Штейнбах чувствует, что настроение создано.

— И это все ваше? — шепотом говорит она.

— Ваше, Маня, — странно и так же тихо отвечает он.

Она встряхивает головой, как бы отгоняя надвигающийся кошмар.

— Это ваша любимая комната, Марк?

— Да, Здесь, в этом доме, нет ни одной вещи, выбранной чужими руками. Но эта комната — мой home [65]. Никто сюда не входит.

— А дядюшка? А Соня? Разве они не здесь были?

— Нет. Я принимал их в другом кабинете. Вы — первая женщина, которая вошла сюда.

Щеки Мани вспыхивают.

— А… жена ваша?

— Она никогда не была в этом доме…

Маня откидывается назад с глубоким вздохом и бессознательной улыбкой.

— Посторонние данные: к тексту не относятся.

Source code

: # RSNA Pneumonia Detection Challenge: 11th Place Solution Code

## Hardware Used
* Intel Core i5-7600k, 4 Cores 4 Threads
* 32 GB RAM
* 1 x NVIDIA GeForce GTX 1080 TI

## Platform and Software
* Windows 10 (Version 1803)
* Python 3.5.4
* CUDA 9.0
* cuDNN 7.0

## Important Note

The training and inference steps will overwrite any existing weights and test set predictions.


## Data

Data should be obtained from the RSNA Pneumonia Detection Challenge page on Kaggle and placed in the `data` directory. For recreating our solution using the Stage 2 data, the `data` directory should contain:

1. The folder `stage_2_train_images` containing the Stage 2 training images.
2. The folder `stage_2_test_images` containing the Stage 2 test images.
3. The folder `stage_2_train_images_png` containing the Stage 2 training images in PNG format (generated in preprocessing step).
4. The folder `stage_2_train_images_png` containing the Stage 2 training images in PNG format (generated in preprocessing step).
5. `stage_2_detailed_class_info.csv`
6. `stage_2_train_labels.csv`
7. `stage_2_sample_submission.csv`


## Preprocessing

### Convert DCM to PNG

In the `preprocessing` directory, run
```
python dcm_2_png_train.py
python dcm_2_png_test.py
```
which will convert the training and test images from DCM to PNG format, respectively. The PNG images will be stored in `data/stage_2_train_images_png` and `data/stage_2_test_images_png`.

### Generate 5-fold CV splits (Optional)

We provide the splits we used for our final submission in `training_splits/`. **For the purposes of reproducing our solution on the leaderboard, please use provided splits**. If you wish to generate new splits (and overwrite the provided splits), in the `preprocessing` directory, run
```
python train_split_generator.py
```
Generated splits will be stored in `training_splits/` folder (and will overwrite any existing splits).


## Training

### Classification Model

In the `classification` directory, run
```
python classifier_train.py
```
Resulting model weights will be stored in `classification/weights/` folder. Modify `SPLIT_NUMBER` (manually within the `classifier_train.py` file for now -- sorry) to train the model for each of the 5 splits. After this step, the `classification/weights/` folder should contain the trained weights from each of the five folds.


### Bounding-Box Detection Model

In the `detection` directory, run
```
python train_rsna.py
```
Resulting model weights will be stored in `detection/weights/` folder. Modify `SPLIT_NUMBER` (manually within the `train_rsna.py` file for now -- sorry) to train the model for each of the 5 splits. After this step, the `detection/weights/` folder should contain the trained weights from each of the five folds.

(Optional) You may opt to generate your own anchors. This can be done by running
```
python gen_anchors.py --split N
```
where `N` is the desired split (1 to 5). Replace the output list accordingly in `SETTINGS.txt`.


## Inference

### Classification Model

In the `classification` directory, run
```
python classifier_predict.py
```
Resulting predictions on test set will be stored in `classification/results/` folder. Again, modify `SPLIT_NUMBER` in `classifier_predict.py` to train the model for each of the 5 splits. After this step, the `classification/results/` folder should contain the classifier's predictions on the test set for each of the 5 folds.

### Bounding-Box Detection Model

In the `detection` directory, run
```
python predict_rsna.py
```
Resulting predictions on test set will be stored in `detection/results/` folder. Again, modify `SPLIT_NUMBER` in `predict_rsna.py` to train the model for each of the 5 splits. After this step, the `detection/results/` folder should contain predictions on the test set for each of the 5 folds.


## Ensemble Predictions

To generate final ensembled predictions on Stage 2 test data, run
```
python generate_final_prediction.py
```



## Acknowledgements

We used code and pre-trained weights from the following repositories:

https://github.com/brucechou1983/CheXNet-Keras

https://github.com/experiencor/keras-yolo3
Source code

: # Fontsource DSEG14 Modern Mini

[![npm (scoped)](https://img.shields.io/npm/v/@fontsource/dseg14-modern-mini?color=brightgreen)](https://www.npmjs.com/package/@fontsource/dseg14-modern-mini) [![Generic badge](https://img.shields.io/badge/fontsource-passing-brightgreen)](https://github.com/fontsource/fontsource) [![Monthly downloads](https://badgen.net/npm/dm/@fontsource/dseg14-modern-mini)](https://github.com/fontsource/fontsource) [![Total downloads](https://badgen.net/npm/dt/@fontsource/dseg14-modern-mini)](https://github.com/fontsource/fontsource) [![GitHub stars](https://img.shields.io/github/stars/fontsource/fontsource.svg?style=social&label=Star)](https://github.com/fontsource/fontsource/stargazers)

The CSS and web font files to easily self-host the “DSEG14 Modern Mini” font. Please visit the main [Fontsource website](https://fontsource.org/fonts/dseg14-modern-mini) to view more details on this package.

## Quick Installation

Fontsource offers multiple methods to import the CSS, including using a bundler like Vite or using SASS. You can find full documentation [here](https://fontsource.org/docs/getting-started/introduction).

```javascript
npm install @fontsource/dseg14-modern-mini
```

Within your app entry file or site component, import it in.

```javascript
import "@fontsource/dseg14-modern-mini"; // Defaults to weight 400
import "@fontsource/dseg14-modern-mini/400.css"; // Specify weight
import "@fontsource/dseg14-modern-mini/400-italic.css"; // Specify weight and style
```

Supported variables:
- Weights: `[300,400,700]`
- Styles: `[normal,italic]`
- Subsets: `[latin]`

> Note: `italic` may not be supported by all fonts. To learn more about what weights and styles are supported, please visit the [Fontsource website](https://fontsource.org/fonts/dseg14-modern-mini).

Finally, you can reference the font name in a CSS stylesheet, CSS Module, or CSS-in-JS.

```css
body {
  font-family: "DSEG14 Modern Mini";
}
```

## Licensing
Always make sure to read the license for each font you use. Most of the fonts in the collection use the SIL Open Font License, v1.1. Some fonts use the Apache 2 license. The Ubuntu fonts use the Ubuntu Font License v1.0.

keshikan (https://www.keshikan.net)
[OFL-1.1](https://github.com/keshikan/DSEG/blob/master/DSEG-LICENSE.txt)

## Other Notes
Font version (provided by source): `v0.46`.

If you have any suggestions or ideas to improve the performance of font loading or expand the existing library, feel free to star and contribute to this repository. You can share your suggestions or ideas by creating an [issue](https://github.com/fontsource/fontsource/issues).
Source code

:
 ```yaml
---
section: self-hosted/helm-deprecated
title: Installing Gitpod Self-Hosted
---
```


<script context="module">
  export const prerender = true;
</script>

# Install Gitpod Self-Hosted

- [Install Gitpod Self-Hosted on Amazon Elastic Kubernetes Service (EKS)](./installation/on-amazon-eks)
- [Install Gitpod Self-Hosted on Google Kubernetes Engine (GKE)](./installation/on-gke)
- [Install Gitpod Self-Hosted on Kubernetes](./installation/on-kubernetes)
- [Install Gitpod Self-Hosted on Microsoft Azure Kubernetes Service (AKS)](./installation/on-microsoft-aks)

— Ах! Я еще не разделась… Вкрадчивыми движениями он помогает ей снять пальто.

Вдруг она видит кокетливую кушетку в форме раковины, как и бюро, восемнадцатого столетия. И на столике перед нею два прибора, вино и фрукты.

— Мы пообедаем… Да? — И он звонит.

Безмолвный слуга в ливрее появляется неожиданно, как в феерии. Он вносит дымящиеся блюда в серебряных судках и скрывается.

Значит, этот обед наедине был решен заранее? Опять глухое раздражение начинает подниматься в ее груди.